So much for people to think about when they marry.. I just came across a post on another forum which mentioned a potential asking that his future wife not wear colours (apart from b+w) outside the home which got me thinking..

Which of the following would be dealbreakers for you and which would be no problem at all?

  • Being told you must not work or study after marriage

dealbreaker

  • Being told your other half would prefer you not to work or study later

dealbreaker

  • Needing to move abroad (or far from family)

not a problem

  • Needing to change your style of dressing (for ex eastern style rather than western or take up hijab)

dealbreaker depending on what the backing behind the request is, for example if it's that i dress more conservatively for religious reasons, then I could compromise, if it's you can't wear western clothes at all, then I couldn't do that.

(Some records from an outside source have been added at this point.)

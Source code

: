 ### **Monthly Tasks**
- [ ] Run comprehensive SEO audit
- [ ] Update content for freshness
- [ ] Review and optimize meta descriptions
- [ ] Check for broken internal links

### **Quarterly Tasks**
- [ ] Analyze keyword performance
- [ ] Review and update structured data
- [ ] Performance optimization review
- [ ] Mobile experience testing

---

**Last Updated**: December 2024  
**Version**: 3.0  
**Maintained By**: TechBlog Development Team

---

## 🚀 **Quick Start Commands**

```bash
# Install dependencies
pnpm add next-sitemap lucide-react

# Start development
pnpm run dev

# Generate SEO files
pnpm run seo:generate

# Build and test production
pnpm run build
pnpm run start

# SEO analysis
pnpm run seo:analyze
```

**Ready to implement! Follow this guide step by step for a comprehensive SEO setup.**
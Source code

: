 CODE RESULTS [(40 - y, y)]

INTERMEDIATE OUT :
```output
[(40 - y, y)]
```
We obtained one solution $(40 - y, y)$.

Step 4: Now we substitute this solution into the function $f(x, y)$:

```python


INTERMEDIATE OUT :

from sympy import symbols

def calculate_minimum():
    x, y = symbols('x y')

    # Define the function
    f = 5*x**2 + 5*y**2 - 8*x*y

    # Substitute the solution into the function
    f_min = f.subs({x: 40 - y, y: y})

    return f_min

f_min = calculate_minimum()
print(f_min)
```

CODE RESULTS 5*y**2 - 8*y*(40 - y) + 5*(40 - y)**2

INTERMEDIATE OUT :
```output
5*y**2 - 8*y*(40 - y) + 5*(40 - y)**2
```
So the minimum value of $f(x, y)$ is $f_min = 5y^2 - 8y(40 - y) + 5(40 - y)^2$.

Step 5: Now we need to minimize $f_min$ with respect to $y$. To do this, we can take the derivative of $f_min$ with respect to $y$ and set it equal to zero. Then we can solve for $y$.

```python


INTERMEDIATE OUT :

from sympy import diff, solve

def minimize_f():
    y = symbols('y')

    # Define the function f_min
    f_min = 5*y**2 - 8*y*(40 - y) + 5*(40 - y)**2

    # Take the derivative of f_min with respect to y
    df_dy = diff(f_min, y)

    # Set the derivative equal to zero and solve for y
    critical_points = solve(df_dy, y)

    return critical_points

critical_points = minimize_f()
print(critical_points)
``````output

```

  • Needing to ask permission to leave home

Dealbreaker

  • Doing extra housework (ie for other family members)

Not a problem depending on a discussion being involved.

  • Moving in with inlaws

Not a problem depending on a discussion being involved and a mutual decision being reached.

  • Being asked to stop mixing with certain friends or people of the opposite gender

Dealbreaker- unless there's a specific friend or person my spouse is concerned about for a valid reason.

QUOTE]

In general, for most of these things I wouldn't take kindly to being told to do or anything or forced to do anything. But if my husband requests certain things and I have the option of openly discussing it then I would be willing to compromise. That being said, I married my husband because I knew he would never demand anything of me and our relationship was built on a partnership.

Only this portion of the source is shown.